Rabies is a deadly disease and endemic in over 100 countries. It causes around 59,000 human deaths annually, the vast majority in Asia and Africa. There are safe and effective human vaccines for pre- and post-exposure prophylaxis. With a prompt and proper post-exposure prophylaxis (PEP), exposed people have a survival rate close to 100%.
On the occasion of World Rabies Day on 28 September, Eurosurveillance has published a rabies-focused issue.
In Prevention of human rabies: a challenge for the European Union and the European Economic Area (EU/EEA),Gossner et al. highlighted that for the majority of European Union/European Economic Area (EU/EEA) countries, rabies has become a disease affecting travellers who are bitten or scratched by dogs or cats in countries with uncontrolled rabies. Between 2006 and 2019, 18 travel-related fatal cases of rabies were detected in this region. None had received pre-exposure prophylaxis (PrEP), which demonstrates a lack of awareness among EU/EEA travellers regarding the risk of rabies in enzootic countries.
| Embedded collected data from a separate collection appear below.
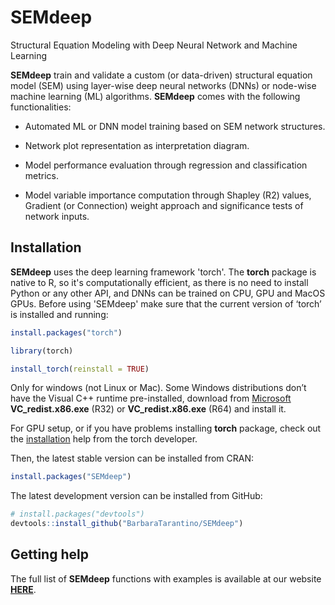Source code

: # SEMdeep
Structural Equation Modeling with Deep Neural Network and Machine Learning 

**SEMdeep** train and validate a custom (or data-driven) structural equation
    model (SEM) using layer-wise deep neural networks (DNNs) or node-wise machine
	learning (ML) algorithms. **SEMdeep** comes with the following functionalities:

- Automated ML or DNN model training based on SEM network structures.

- Network plot representation as interpretation diagram.

- Model performance evaluation through regression and classification metrics.

- Model variable importance computation through Shapley (R2) values,
  Gradient (or Connection) weight approach and significance tests of
  network inputs.

## Installation

**SEMdeep** uses the deep learning framework 'torch'. The **torch** package
is native to R, so it's computationally efficient, as there is no need to install
Python or any other API, and DNNs can be trained on CPU, GPU and MacOS GPUs.
Before using 'SEMdeep' make sure that the current version of ‘torch’ is installed
and running: 

``` r
install.packages("torch")

library(torch)

install_torch(reinstall = TRUE)

```

Only for windows (not Linux or Mac). Some Windows distributions don’t have the
Visual C++ runtime pre-installed, download from
[Microsoft](https://learn.microsoft.com/en-us/cpp/windows/latest-supported-vc-redist?view=msvc-170/)
**VC_redist.x86.exe** (R32) or **VC_redist.x86.exe** (R64) and install it.

For GPU setup, or if you have problems installing **torch** package, check out the
[installation](https://torch.mlverse.org/docs/articles/installation.html/)
help from the torch developer.

Then, the latest stable version can be installed from CRAN:

``` r
install.packages("SEMdeep")
```

The latest development version can be installed from GitHub:

``` r
# install.packages("devtools")
devtools::install_github("BarbaraTarantino/SEMdeep")
```

## Getting help

The full list of **SEMdeep** functions with examples is available at our website
[**HERE**](https://BarbaraTarantino.github.io/SEMdeep/).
In Rabies vaccination strategies in the Netherlands in 2018: a cost evaluation, Suijkerbuijk et al. concluded that the change in rabies pre- and post-exposure prophylaxis according to updated World Health Organisation (WHO) recommendations in 2018, reduced total costs and that recommendations can positively influence uptake of pre-exposure vaccination (PrEP). However, overall PrEP remained a costly intervention. A third article by Scheuer et al., Abandon of intramuscular administration of rabies immunoglobulin for post-exposure prophylaxis in the revised guidelines in the Netherlands in 2018: cost and volume savings, assessed the impact of the simplification of vaccination schedules and the use of rabies immunoglobulin as per the 2018 WHO recommendations in the Netherlands. The authors found that since implementing the revised policy infiltrating immunoglobulin only locally saved large quantities of human immunoglobulin making full PEP where needed, more affordable and accessible. They highlight the relevance of these findings for settings where rabies virus is endemic and point out the potential contribution towards the goal of zero human rabies deaths by 2030 worldwide.